Parents' sleep doesn't recover for years after having a baby, study finds
New parents know all too well how rare a good night's sleep becomes after a baby arrives. Middle-of-the-night feedings and pre-dawn wake-ups take their toll. Now researchers have calculated just how great a toll it really is.
A recent study, published by Oxford University Press on behalf of the Sleep Research Society, found sleep satisfaction and duration sharply declined with childbirth, reaching the lowest point during the first three months after having a baby. And even six years later, parents' sleep still hadn't fully recovered.
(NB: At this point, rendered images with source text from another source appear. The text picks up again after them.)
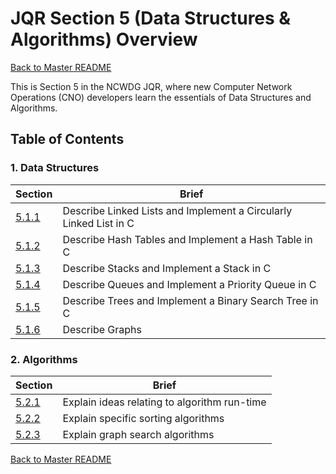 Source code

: # JQR Section 5 (Data Structures & Algorithms) Overview

[Back to Master README](../README.md)

This is Section 5 in the NCWDG JQR, where new Computer Network Operations (CNO) developers learn the essentials of Data Structures and Algorithms.

## Table of Contents
### 1. Data Structures 
|     Section    |   Brief   |
-----------------|-----------|
| [5.1.1](1-data-structures/5.1.1/5.1.1.md) | Describe Linked Lists and Implement a Circularly Linked List in C | 
|  [5.1.2](1-data-structures/5.1.2/5.1.2.md)  | Describe Hash Tables and Implement a Hash Table in C |
|  [5.1.3](1-data-structures/5.1.3/5.1.3.md)  | Describe Stacks and Implement a Stack in C |
|  [5.1.4](1-data-structures/5.1.4/5.1.4.md)  | Describe Queues and Implement a Priority Queue in C |
|  [5.1.5](1-data-structures/5.1.5/5.1.5.md)  | Describe Trees and Implement a Binary Search Tree in C |
|  [5.1.6](1-data-structures/5.1.6/5.1.6.md)  | Describe Graphs |

### 2. Algorithms
|     Section    |   Brief   |
-----------------|-----------|
| [5.2.1](2-algorithms/5.2.1.md) | Explain ideas relating to algorithm run-time | 
| [5.2.2](2-algorithms/5.2.2.md)  | Explain specific sorting algorithms |
| [5.2.3](2-algorithms/5.2.3.md)  | Explain graph search algorithms |

[Back to Master README](../README.md) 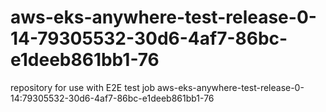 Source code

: # aws-eks-anywhere-test-release-0-14-79305532-30d6-4af7-86bc-e1deeb861bb1-76
repository for use with E2E test job aws-eks-anywhere-test-release-0-14:79305532-30d6-4af7-86bc-e1deeb861bb1-76
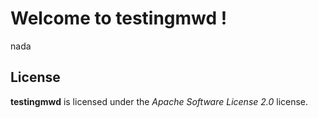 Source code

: # Welcome to testingmwd !


nada



## License

**testingmwd** is licensed under the *Apache Software License 2.0* license.

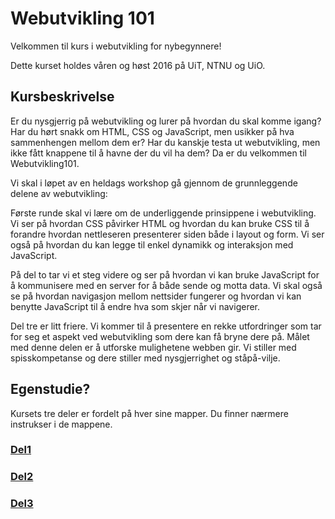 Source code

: # Webutvikling 101

Velkommen til kurs i webutvikling for nybegynnere!

Dette kurset holdes våren og høst 2016 på UiT, NTNU og UiO.

## Kursbeskrivelse

Er du nysgjerrig på webutvikling og lurer på hvordan du skal komme igang? Har du
hørt snakk om HTML, CSS og JavaScript, men usikker på hva sammenhengen mellom
dem er? Har du kanskje testa ut webutvikling, men ikke fått knappene til å havne
der du vil ha dem? Da er du velkommen til Webutvikling101.

Vi skal i løpet av en heldags workshop gå gjennom de grunnleggende delene av
webutvikling:

Første runde skal vi lære om de underliggende prinsippene i webutvikling. Vi ser
på hvordan CSS påvirker HTML og hvordan du kan bruke CSS til å forandre hvordan
nettleseren presenterer siden både i layout og form. Vi ser også på hvordan du
kan legge til enkel dynamikk og interaksjon med JavaScript.

På del to tar vi et steg videre og ser på hvordan vi kan bruke JavaScript for å
kommunisere med en server for å både sende og motta data. Vi skal også se på
hvordan navigasjon mellom nettsider fungerer og hvordan vi kan benytte
JavaScript til å endre hva som skjer når vi navigerer.

Del tre er litt friere. Vi kommer til å presentere en rekke
utfordringer som tar for seg et aspekt ved webutvikling som dere kan få bryne
dere på. Målet med denne delen er å utforske mulighetene webben gir. Vi stiller
med spisskompetanse og dere stiller med nysgjerrighet og ståpå-vilje.

## Egenstudie?

Kursets tre deler er fordelt på hver sine mapper. Du finner nærmere instrukser i
de mappene.

### [Del1](./del1)

### [Del2](./del2)

### [Del3](./del3)
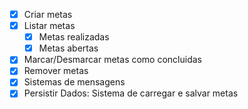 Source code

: - [x] Criar metas
- [x] Listar metas
    - [x] Metas realizadas
    - [x] Metas abertas
- [x] Marcar/Desmarcar metas como concluidas
- [x] Remover metas
- [x] Sistemas de mensagens
- [x] Persistir Dados: Sistema de carregar e salvar metas
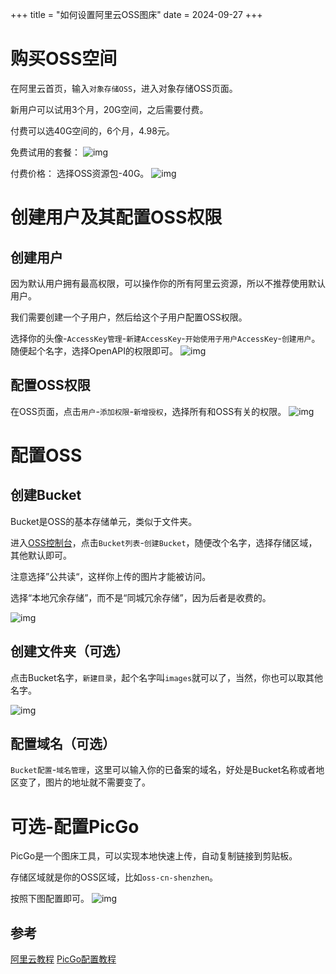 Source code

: +++
title = "如何设置阿里云OSS图床"
date = 2024-09-27
+++

# 购买OSS空间
在阿里云首页，输入`对象存储OSS`，进入对象存储OSS页面。

新用户可以试用3个月，20G空间，之后需要付费。

付费可以选40G空间的，6个月，4.98元。

免费试用的套餐：
![img](https://linxz-aliyun.oss-cn-shenzhen.aliyuncs.com/images/20240924232712.png)

付费价格：
选择OSS资源包-40G。
![img](https://linxz-aliyun.oss-cn-shenzhen.aliyuncs.com/images/20240924232848.png)

# 创建用户及其配置OSS权限
## 创建用户
因为默认用户拥有最高权限，可以操作你的所有阿里云资源，所以不推荐使用默认用户。

我们需要创建一个子用户，然后给这个子用户配置OSS权限。

选择你的头像-`AccessKey管理`-`新建AccessKey`-`开始使用子用户AccessKey`-`创建用户`。
随便起个名字，选择OpenAPI的权限即可。
![img](https://linxz-aliyun.oss-cn-shenzhen.aliyuncs.com/images/20240924233549.png)

## 配置OSS权限
在OSS页面，点击`用户`-`添加权限`-`新增授权`，选择所有和OSS有关的权限。
![img](https://linxz-aliyun.oss-cn-shenzhen.aliyuncs.com/images/20240924232349.png)

# 配置OSS
## 创建Bucket
Bucket是OSS的基本存储单元，类似于文件夹。

进入[OSS控制台](https://oss.console.aliyun.com/overview)，点击`Bucket列表`-`创建Bucket`，随便改个名字，选择存储区域，其他默认即可。

注意选择”公共读“，这样你上传的图片才能被访问。

选择“本地冗余存储”，而不是“同城冗余存储”，因为后者是收费的。

![img](https://linxz-aliyun.oss-cn-shenzhen.aliyuncs.com/images/20240924234022.png)

## 创建文件夹（可选）
点击Bucket名字，`新建目录`，起个名字叫`images`就可以了，当然，你也可以取其他名字。

![img](https://linxz-aliyun.oss-cn-shenzhen.aliyuncs.com/images/20240924234250.png)

## 配置域名（可选）
`Bucket配置`-`域名管理`，这里可以输入你的已备案的域名，好处是Bucket名称或者地区变了，图片的地址就不需要变了。

# 可选-配置PicGo
PicGo是一个图床工具，可以实现本地快速上传，自动复制链接到剪贴板。

存储区域就是你的OSS区域，比如`oss-cn-shenzhen`。

按照下图配置即可。
![img](https://linxz-aliyun.oss-cn-shenzhen.aliyuncs.com/images/20240924233803.png)

## 参考
[阿里云教程](https://developer.aliyun.com/article/787128)
[PicGo配置教程](https://picgo.github.io/PicGo-Doc/zh/guide/config.html#%E9%98%BF%E9%87%8C%E4%BA%91oss) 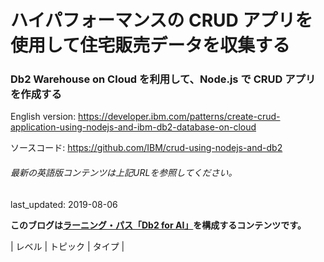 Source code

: # ハイパフォーマンスの CRUD アプリを使用して住宅販売データを収集する

### Db2 Warehouse on Cloud を利用して、Node.js で CRUD アプリを作成する

English version: https://developer.ibm.com/patterns/create-crud-application-using-nodejs-and-ibm-db2-database-on-cloud
  
ソースコード: https://github.com/IBM/crud-using-nodejs-and-db2

###### 最新の英語版コンテンツは上記URLを参照してください。
last_updated: 2019-08-06

 
**このブログは[ラーニング・パス「Db2 for AI」](https://developer.ibm.com/series/learning-path-db2-artificial-intelligence/)を構成するコンテンツです。**

| レベル | トピック | タイプ |
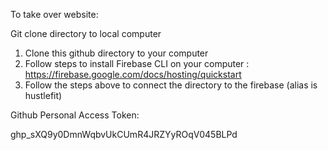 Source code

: To take over website:

Git clone directory to local computer

1) Clone this github directory to your computer
2) Follow steps to install Firebase CLI on your computer : https://firebase.google.com/docs/hosting/quickstart
3) Follow the steps above to connect the directory to the firebase (alias is hustlefit)

Github Personal Access Token:

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
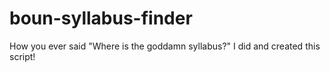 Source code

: # boun-syllabus-finder
How you ever said "Where is the goddamn syllabus?" I did and created this script!
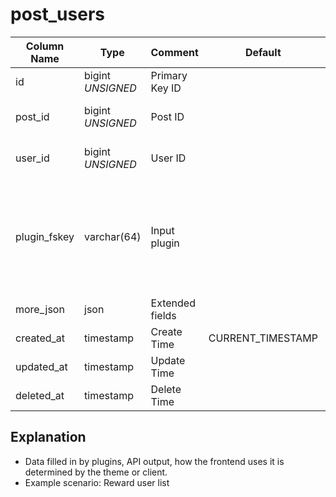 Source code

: # post_users

| Column Name | Type | Comment | Default | Null | Remark |
| --- | --- | --- | --- | --- | --- |
| id | bigint *UNSIGNED* | Primary Key ID | | NO | Auto Increment |
| post_id | bigint *UNSIGNED* | Post ID |  | NO | Related field [posts->id](posts.md) |
| user_id | bigint *UNSIGNED* | User ID |  | NO | Related field [users->id](../users/users.md) |
| plugin_fskey | varchar(64) | Input plugin |  | NO | Which plugin triggered the record<br>Related field [plugins->fskey](../plugins/plugins.md) |
| more_json | json | Extended fields |  | YES |  |
| created_at | timestamp | Create Time | CURRENT_TIMESTAMP | NO |  |
| updated_at | timestamp | Update Time |  | YES |  |
| deleted_at | timestamp | Delete Time |  | YES |  |

## Explanation

- Data filled in by plugins, API output, how the frontend uses it is determined by the theme or client.
- Example scenario: Reward user list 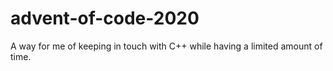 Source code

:# advent-of-code-2020

A way for me of keeping in touch with C++ while having a limited amount of time.
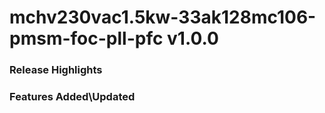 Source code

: # mchv230vac1.5kw-33ak128mc106-pmsm-foc-pll-pfc v1.0.0
### Release Highlights



### Features Added\Updated



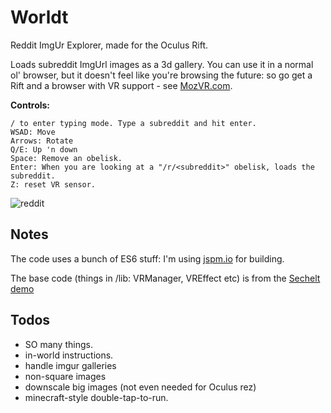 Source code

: # Worldt

Reddit ImgUr Explorer, made for the Oculus Rift.

Loads subreddit ImgUrl images as a 3d gallery. You can use it in a normal ol' browser, but it doesn't feel like you're browsing the future: so go get a Rift and a browser with VR support - see [MozVR.com](http://www.mozvr.com).

**Controls:**

    / to enter typing mode. Type a subreddit and hit enter.
    WSAD: Move
    Arrows: Rotate
    Q/E: Up 'n down
    Space: Remove an obelisk.
    Enter: When you are looking at a "/r/<subreddit>" obelisk, loads the subreddit.
    Z: reset VR sensor.

![reddit](https://cloud.githubusercontent.com/assets/129330/6380386/3bd59478-bd07-11e4-9e75-1526cd6aa7a0.png)


## Notes

The code uses a bunch of ES6 stuff: I'm using [jspm.io](http://jspm.io/) for building.

The base code (things in /lib: VRManager, VREffect etc) is from the [Sechelt demo](https://github.com/MozVR/sechelt)

## Todos

  * SO many things.
  * in-world instructions.
  * handle imgur galleries
  * non-square images
  * downscale big images (not even needed for Oculus rez)
  * minecraft-style double-tap-to-run.
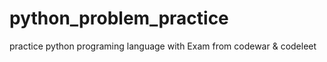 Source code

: # python_problem_practice
practice python programing language with Exam from codewar &amp; codeleet
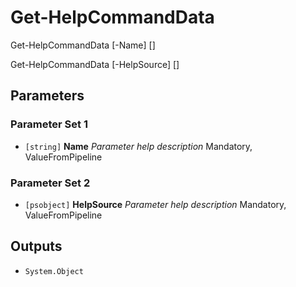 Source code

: # Get-HelpCommandData


Get-HelpCommandData [-Name] <string> [<CommonParameters>]

Get-HelpCommandData [-HelpSource] <psobject> [<CommonParameters>]


## Parameters

### Parameter Set 1

- `[string]` **Name** _Parameter help description_ Mandatory, ValueFromPipeline

### Parameter Set 2

- `[psobject]` **HelpSource** _Parameter help description_ Mandatory, ValueFromPipeline

## Outputs

- `System.Object`
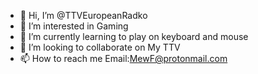 - 👋 Hi, I’m @TTVEuropeanRadko
- 👀 I’m interested in Gaming
- 🌱 I’m currently learning to play on keyboard and mouse
- 💞️ I’m looking to collaborate on My TTV
- 📫 How to reach me Email:MewF@protonmail.com
  
  

<!---
TTVEuropeanRadko/TTVEuropeanRadko is a ✨ special ✨ repository because its `README.md` (this file) appears on your GitHub profile.
You can click the Preview link to take a look at your changes.
--->
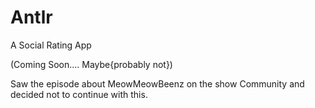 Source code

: # Antlr

A Social Rating App

(Coming Soon.... Maybe{probably not})

Saw the episode about MeowMeowBeenz on the show Community and decided not to continue with this.  
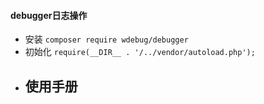 #### debugger日志操作

- 安装 `composer require wdebug/debugger`
- 初始化 `require(__DIR__ . '/../vendor/autoload.php');`
- 使用手册
    -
Both sleep satisfaction and duration were much lower for new moms than for dads. Women saw an average sleep reduction of 62 minutes a night, compared to men, who got about 13 minutes less sleep, according to the study. Breastfeeding was associated with a slightly greater decrease in moms' sleep satisfaction.
Six years after birth, moms still slept 20 minutes less and dads slept 15 minutes less than before the baby arrived.
"While having children is a major source of joy for most parents it is possible that increased demands and responsibilities associated with the role as a parent lead to shorter sleep and decreased sleep quality even up to 6 years after birth of the first child," study co-author Dr. Sakari Lemola, from the Department of Psychology at the University of Warwick, said in a press release.
Factors such as "age, household income, and dual vs. single parenting were unrelated, or only very weakly related, to improved sleep," the researchers wrote in the study.
So before you welcome that little bundle of joy, brace yourself: you may still be somewhat sleep deprived when they're in first grade.